EXERCISE REQUIREMENTS: Scan the data. Collect each line that contains the word "points".

GIVEN RECORDS:
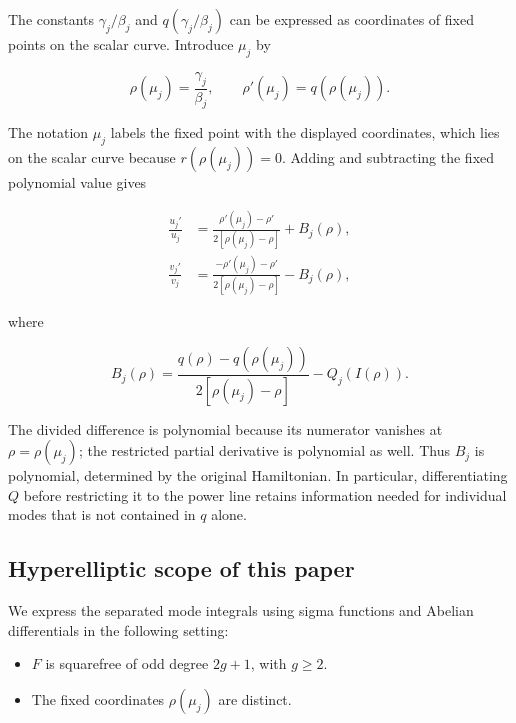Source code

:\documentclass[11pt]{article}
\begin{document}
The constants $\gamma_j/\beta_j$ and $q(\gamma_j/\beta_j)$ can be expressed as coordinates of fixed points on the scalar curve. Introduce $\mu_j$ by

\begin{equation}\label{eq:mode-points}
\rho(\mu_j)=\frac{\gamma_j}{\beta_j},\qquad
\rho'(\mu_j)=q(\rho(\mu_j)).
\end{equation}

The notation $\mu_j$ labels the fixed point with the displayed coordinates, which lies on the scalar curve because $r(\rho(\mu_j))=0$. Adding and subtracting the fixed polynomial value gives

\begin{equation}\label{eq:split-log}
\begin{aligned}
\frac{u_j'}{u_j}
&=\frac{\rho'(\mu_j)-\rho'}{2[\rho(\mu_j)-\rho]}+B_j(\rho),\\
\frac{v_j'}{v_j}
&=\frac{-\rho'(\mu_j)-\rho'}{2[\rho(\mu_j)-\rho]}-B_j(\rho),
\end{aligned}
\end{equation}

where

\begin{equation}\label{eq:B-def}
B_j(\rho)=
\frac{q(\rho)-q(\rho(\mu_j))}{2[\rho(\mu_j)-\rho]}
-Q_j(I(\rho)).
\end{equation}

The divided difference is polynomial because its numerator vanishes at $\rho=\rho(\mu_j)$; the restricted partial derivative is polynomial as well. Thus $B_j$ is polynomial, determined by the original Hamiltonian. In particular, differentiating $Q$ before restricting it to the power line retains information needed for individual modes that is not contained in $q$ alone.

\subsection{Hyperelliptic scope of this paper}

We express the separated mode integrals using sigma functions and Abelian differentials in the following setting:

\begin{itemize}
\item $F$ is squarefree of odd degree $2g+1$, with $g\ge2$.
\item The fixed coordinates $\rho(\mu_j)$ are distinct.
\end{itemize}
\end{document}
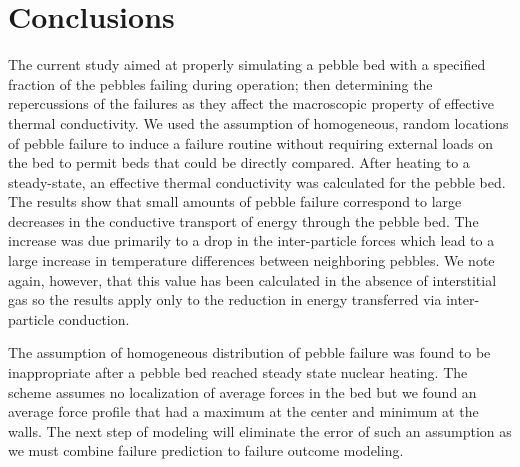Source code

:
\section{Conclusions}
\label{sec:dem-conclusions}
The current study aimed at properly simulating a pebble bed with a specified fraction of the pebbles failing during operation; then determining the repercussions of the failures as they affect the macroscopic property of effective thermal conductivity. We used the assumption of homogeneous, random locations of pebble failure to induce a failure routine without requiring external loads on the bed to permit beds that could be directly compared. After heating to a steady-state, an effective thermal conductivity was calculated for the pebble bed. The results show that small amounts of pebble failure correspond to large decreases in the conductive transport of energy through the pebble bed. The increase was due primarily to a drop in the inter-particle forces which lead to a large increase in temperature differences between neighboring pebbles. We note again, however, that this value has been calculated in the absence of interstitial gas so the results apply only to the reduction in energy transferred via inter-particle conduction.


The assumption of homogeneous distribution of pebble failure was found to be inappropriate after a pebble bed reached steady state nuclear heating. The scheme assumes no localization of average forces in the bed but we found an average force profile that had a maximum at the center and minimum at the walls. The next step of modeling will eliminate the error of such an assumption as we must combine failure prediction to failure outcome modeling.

SOLUTION FOR THIS TASK:
The constants $\gamma_j/\beta_j$ and $q(\gamma_j/\beta_j)$ can be expressed as coordinates of fixed points on the scalar curve. Introduce $\mu_j$ by
\begin{equation}\label{eq:mode-points}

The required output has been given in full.